Маленький эпизод для фильма «Ностальгия-2 «.
Место действия: Москва, гастроном «Смоленский».
Время действия: Май 198? года, 21:45.

Гениальная мысль пригласить девушек на «посидеть за сухеньким» пришла спонтанно, но вовремя - успели до закрытия.

Время застойное, цены стабильные, репертуар почти не меняется, методика отработана и не требует обсуждений: я - в дальнюю от винного отдела и поэтому свободную кассу, а приятель - в очередь к прилавку. Минута - и чек у меня, еще одна - и передаю его через незлобно матерящиеся головы в руки другу, который уже в середине очереди. Теперь я свободен и могу оглядеться. 10−15 минут до закрытия - это конечно стресс, но без экстрима. Бормотуху здесь вообще не продают, водку - до 7, а в очереди за коньяком, сухими и «марочными» винами люди друг друга убивают редко. Продавщица, крупная тётка со спокойно-усталым лицом, поддерживает порядок у прилавка, отпуская товар в одной ей известной справедливой последовательности, работает быстро и складно, без суеты и эмоций. Дальше - гвалт и броуновское движение, но, повторюсь, все в пределах.

Обращаю внимание на старика в генеральской форме: встретить на Арбате генерала - это, конечно не то, что встретить динозавра, но всё же персонаж не самый ординарный. Небольшого роста, худощавый, явно уже отставной офицер пытается втиснуться в толпу, видит какие-то лазейки, делает шаг вперед, а они тут же захлопываются. Наконец ему удаётся продвинуться на пару метров, но в это время огромный мужик, отоваренный шестью бутылками портвейна марочного Крымского, белого, Красного Камня (бутылки торчат веером между пальцами высоко над головой) прёт как ледокол из ледового плена и выносит старика на исходную позицию.

И вот тут начинается кино:

Просветленное и благостное лицо гиганта омрачается: хрупкая гармония мироздания разрушилась. Совершенно понятно, что обида старика, как и слеза ребёнка у писателя Достоевского и всеобщие счастье и радость на Земле, которых он так взалкал этим майским вечером - две вещи несовместные.

- Ты это… Ну, то есть Вы… Простите меня, отец.

Получив что-то вроде отпущения, обладатель портвейна Крымского обращается к очереди: «Мужики! Генерала-бля, пропустите!» Голос богатырский и легко перекрывает галдёж и мелкие разборки - все оборачиваются и сразу замечают и седину, и ряды орденских планок, и медаль к 25-летию Победы, которую ветераны носили как знак принадлежности к самому элитному в нашей бывшей стране клубу. (Дай Бог здоровья тем немногим, кто жив и вечная память ушедшим!)

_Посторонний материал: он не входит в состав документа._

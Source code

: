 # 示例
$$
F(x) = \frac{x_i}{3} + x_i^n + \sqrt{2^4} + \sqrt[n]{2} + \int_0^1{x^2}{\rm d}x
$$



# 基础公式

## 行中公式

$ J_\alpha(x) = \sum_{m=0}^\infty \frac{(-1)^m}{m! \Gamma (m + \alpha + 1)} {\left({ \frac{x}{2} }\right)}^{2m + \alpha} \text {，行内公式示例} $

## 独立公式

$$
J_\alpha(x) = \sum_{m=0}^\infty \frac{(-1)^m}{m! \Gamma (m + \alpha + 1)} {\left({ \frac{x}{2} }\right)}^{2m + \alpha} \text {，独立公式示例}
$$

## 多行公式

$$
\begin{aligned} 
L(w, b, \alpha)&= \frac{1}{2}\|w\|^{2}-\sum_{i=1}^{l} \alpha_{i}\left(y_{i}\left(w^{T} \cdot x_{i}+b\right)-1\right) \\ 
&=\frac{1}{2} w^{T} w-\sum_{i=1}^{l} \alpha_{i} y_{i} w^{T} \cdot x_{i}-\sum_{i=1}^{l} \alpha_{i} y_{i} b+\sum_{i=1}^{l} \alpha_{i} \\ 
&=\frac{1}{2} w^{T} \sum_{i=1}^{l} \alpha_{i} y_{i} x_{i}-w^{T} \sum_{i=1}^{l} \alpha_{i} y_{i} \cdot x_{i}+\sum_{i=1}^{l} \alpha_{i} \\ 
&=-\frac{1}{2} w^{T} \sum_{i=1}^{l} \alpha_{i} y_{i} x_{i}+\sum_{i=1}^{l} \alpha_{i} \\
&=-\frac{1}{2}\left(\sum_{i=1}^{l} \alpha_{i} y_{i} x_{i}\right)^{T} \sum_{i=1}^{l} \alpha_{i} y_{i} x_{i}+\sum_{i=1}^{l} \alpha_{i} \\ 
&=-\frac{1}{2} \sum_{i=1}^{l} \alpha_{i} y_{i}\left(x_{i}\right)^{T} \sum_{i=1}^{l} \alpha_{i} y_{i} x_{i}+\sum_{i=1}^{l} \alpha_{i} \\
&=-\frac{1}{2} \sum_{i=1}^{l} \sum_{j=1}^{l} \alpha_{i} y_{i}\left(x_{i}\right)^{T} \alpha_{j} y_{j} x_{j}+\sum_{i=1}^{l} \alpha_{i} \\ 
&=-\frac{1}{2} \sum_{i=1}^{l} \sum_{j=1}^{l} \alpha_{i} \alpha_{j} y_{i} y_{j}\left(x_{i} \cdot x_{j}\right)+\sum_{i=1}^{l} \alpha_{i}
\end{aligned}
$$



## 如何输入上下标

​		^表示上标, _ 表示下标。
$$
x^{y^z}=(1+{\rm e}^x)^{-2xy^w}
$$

Толпа раздвигается, генерал ступает в коридор. Сначала нерешительно. С каждым шагом военный идет все тверже, расправляет плечи и становится выше, а шеренги - стройнее. Р-р-равнение на командира! Продавщица отводит протянутые чеки и выпрямляется над прилавком. Камера показывает её крупным планом: это никакая не тётка, а статная красивая женщина. Генерал подходит к ней почти строевым шагом:

-Коньяк, пожалуйста. Армянский.

-Пожалуйста, товарищ генерал

Кивок головой, разворот кругом, правая рука с бутылкой согнута в локтевом суставе под прямым углом, левая рука свободно опущена, спина прямая, носок оттянут, шаг четкий, ряды по-прежнему стройны, равнение на генерала, покидающего сцену.

Ещё несколько мгновений неправдоподобной, нереальной тишины и неподвижности. Народ в недоумении и пытается осознать: как это они только что все вместе, толпой, без вождя, не договариваясь заранее, сделали что-то такое необычное, и это не гадость какая-нибудь, и за это не будет стыдно, когда они останутся наедине с собой? Первым приходит в себя сильно хитрожопый юноша и пытается прошмыгнуть по проходу - его тут же разворачивают и не больно, но обидно выталкивают на хуй. Толпа смыкается, гвалт и броуновское движение возобновляются.

Ещё через 5 минут мы шли по вечерней Москве со своей нетяжёлой ношей. Жизнь была прекрасна.